Backing Vocals – Scarlett Wilde
Bass – Paul Cooper 
Drums, Percussion – Jonathan Atkinson
Guitar – Neil Jones
Guitar, Keyboards, Backing Vocals – Ricky Wilde
Keyboards, Piano – Steve Power 
Vocals - Kim Wilde


“Hang on”, I hear you cry, “Kim Wilde? Isn’t that a bit… pop?” And you may be right, but wait until you get into the review for more details. After all, this is a woman who is – at least in part – responsible for this site actually existing.

No “Kids in America” may have meant an early end for Lawnmower Deth. Sadly, they continued, much to the disappointment of the music community. As such, I got talking to one Sean Merrigan on their facebook page a few years ago. A conversation that resulted in me meeting James Costin, and registering this domain name, and gathering more Crew members, and… you get the picture. So Ms Wilde is metal, in my book, or at least “guilt” (sic) by association.

The fact that she’s since gone on to perform the aforementioned track live with Lawnmower Deth and record a Christmas single with them proves that she’s not a one-trick pop pony, rather someone who’s open to trying new things. With Here Come The Aliens, her first full album of original material released in the UK since 1995 if you can believe that, she proves it even more.

Opener “1969” is basically the title track with the chorus referencing the album name. Honestly, if this isn’t a rock track then I don’t know what is. Pounding drums, solid rhythm guitars, great backing rhythms… honestly, Halestorm could have written this and just let Kim guest on vocals while Lzzy concentrated on the guitar.

“Pop Don’t Stop” is the one that’s been teased on Kim’s YouTube channel (and released on her VEVO channel – check it below), and it’s definitely a lighter number (with a keyboard intro that brings back memories of “Video Killed The Radio Star”‘s own introduction). While it’s very much a love song devoted to the music that is pop, coupled with a driving rhythm and catchy chorus, this doesn’t make it anything you should feel guilty about listening to. There are pop-rock and pop-punk tracks out there that are every bit as commercial. This one has Eurovision all over it – why do we always submit crap for this competition when there’s material like this around?

OK, so we’ve established that Here Come The Aliens is more “pop-rock” and that by listening to it you don’t risk having all the patches removed from your battle jacket as you should if you were caught sneaking a listen to, say, the Spice Girls. So what are the rest of the tracks like?

Well, basically, they’re damn good. In honesty, I was expecting something a bit more 80s, but what we have is a very modern album. I’m assuming the rockier feel is down to the work of one Mr Wilde, Kim’s brother.

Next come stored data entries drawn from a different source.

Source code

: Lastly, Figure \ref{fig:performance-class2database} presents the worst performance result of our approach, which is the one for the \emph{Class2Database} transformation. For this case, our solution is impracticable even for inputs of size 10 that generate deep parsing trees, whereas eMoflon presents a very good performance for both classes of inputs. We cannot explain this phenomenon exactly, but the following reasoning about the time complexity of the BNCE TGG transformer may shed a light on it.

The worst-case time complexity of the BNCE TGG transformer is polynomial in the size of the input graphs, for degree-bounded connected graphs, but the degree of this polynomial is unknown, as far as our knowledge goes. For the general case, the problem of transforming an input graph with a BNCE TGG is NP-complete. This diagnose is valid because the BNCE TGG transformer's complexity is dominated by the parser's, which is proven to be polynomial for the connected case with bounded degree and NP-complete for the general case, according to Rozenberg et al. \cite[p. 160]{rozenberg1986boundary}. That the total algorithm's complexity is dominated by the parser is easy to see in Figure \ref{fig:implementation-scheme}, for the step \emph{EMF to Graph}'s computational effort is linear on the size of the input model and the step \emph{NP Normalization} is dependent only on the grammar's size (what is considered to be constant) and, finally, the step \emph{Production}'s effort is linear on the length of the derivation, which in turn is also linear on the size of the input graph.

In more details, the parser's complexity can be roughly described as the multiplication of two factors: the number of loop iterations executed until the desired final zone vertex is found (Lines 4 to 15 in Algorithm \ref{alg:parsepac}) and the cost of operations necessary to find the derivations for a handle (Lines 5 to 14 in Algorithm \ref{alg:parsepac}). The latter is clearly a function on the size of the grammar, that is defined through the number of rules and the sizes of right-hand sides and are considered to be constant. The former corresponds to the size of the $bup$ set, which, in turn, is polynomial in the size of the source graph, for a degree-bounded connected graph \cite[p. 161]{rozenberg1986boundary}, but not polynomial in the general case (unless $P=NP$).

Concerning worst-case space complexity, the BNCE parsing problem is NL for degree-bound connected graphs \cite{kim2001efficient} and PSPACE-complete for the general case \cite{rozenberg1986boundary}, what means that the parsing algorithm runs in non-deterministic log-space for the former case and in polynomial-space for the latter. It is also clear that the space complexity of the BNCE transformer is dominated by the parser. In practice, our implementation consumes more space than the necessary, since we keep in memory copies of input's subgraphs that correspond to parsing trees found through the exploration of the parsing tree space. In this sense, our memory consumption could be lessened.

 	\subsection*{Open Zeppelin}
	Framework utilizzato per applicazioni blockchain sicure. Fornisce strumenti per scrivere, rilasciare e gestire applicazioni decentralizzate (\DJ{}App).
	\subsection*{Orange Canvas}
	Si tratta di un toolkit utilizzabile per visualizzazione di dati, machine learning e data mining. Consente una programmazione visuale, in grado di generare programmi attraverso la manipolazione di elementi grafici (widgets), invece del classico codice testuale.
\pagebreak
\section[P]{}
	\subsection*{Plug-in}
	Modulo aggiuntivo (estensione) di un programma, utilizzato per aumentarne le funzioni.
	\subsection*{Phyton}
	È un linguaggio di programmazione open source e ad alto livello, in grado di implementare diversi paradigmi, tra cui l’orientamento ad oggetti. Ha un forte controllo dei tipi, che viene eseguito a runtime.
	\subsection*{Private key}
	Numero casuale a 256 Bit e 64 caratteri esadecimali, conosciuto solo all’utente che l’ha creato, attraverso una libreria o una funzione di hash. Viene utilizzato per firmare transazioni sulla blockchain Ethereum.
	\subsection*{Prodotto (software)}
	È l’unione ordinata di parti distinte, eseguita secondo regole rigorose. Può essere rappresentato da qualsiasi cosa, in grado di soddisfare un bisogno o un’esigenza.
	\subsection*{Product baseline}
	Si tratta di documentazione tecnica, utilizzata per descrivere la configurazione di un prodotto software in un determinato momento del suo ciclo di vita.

Ricky shreds a guitar in a manner that lends rock credibility to each and every song, such as “Kandy Krush” which comes across almost as a piece of J-Rock with its near nerdy title reference.

“Solstice” starts off as the first track I thought I wouldn’t like as it’s so soft… but after a listen I was hugely impressed by this number which gives Kim a chance to really show off her voice with the backing music flowing more below than around her. A cracking ballad. “Cyber Nation War” is never going to have Fear Factory quaking in their boots over the industrial competition, but once more shows that the Wilde family aren’t aiming to appease those with their musical tastes firmly entrenched in a (wonderful) period running ‘twixt 1980 and 1989.

Another corker is “Rock The Paradiso” which, if it were played in a venue with that name, would surely live up to its title. The album ends of the surprisingly gentle and ethereal “Rosetta”, a slightly odd choice – I’d have gone for one of the bouncier numbers to encourage a repeat listen, but it didn’t put me off flipping back to track one several times. It’s not a bad song by any means, just not where I’d have put it in the running order.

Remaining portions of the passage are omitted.